━━━ Material supplied ━━━

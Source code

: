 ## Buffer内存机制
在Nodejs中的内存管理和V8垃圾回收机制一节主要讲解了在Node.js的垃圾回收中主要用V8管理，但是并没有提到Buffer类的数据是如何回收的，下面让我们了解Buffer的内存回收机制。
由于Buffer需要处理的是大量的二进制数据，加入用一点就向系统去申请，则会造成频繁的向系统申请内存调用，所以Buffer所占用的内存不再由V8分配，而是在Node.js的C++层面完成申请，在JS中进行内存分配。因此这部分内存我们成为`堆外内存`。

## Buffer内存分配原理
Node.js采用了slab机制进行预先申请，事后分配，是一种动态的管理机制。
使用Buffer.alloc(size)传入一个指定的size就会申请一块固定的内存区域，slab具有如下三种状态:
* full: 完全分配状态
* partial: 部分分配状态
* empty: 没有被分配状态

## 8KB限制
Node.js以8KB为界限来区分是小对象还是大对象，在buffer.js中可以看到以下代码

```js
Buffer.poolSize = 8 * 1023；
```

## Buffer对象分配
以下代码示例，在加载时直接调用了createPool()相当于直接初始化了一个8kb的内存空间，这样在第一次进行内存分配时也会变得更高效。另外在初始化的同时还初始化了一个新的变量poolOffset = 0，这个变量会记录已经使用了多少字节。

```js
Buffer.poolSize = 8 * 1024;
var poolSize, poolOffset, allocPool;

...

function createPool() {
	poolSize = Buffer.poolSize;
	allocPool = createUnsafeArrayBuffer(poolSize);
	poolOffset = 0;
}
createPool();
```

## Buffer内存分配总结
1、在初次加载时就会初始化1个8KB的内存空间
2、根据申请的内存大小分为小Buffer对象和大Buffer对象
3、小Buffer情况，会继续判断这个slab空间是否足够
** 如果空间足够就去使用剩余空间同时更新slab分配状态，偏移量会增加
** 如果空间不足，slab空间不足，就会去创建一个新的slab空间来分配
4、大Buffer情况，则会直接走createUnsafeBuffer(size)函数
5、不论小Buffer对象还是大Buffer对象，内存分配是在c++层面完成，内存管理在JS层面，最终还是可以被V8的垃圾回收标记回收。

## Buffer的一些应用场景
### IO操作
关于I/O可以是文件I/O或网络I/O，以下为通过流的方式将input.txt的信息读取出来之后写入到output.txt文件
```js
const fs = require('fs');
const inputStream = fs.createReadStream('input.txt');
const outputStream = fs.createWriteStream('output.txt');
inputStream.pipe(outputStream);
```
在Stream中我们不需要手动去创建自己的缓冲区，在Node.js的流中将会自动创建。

━━━

**Problem details**
Filter the entries and copy each line with "allocPool".

**Solution to the problem**
var poolSize, poolOffset, allocPool;
	allocPool = createUnsafeArrayBuffer(poolSize);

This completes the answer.